Re: CSS3 Text: Line-breaking Properties

Jukka K. Korpela wrote:
 > On Sat, 3 May 2003, fantasai wrote:
 >
 >>What I describe as 'strict' could easily be a UA's 'normal' behavior.
 >
 > I have no idea of what you mean by that. The proposed values "strict" and
 > "normal" are distinct, and that's an essential distinction. Are you saying
 > that "normal" could be treated by a UA as the same as "strict"?

That's what I said, but I guess it's not exactly true: if 'strict' is
defined to allow line breaks at -all- white space and 'normal' only allows
line breaks where UAX 14 allows them, then 'strict' text can break at
some white-space points where 'normal' can't.

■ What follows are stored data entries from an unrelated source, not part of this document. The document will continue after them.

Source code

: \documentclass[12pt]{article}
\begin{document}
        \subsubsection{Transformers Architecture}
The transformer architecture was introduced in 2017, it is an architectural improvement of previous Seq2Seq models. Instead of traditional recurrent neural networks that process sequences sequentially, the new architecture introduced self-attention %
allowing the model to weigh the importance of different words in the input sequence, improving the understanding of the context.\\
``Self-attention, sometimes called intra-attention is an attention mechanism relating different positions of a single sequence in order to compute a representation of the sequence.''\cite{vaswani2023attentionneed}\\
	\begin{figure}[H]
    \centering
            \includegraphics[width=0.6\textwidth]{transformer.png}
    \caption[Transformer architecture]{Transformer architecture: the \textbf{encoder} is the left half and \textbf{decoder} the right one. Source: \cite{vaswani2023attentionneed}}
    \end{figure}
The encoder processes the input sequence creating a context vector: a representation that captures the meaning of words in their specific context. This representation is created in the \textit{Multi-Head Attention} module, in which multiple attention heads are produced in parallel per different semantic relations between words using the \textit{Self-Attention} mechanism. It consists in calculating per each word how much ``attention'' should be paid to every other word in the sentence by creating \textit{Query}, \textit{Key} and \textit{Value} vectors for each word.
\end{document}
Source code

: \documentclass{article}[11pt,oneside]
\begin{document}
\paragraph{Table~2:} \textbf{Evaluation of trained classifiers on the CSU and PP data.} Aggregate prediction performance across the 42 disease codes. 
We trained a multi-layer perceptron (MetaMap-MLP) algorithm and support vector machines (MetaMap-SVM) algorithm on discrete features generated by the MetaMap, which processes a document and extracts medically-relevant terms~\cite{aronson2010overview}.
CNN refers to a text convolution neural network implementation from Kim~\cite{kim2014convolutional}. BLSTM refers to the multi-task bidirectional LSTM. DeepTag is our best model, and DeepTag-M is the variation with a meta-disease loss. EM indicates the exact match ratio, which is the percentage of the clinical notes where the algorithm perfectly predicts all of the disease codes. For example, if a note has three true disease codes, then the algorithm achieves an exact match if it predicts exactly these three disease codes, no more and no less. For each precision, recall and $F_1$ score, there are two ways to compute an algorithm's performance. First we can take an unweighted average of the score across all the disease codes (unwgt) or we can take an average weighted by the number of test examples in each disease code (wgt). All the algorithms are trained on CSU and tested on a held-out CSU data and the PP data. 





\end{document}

 >>'normal', however, allows the UA more freedom to define its algorithm,
 >
 > Any value allows considerable freedom in the actual layout algorithms,
 > since the value only specifies _permitted_ line breaking points.

'normal' allows break points prohibited by 'strict', so the UA may
consider more line breaking opportunities as valid than it can in
'strict'. (But it doesn't have to.)

 >>as long as it keeps within the limits set by UAX 14.
 >
 > This raises a question of quality. If we take the extremistic point that
 > the line breaking properties really specify line breaking opportunities
 > only, then a browser that presents any paragraph as a single line would
 > conform.

Yes. But, you see, that's unlikely to happen because people prefer to
have their paragraphs wrapped.

 > On the other hand one might say that any line that exceeds the
 > available width _must_ be broken by the UA if there is a line breaking
 > opportunity inside it - though the UA could still make its own decision on
 > _where_ to break it. I'll skip fine tuning here...
 >
 > This implies that if a value is defined by a reference to UAX 14, then
 > implementations _must_ use _any_ UAX 14 line breaking opportunity at least
 > in the situation where that is the only way to deal with a particular line
 > that would otherwise exceed a limit.

Since I don't accept this argument's base assumption, I don't
agree with your conclusion.

 >>As a simplistic example, let as define an algorithm which only allows
 >>breaks at spaces and after hyphens.
 >
 > I don't see the relevance of describing a particular algorithm here.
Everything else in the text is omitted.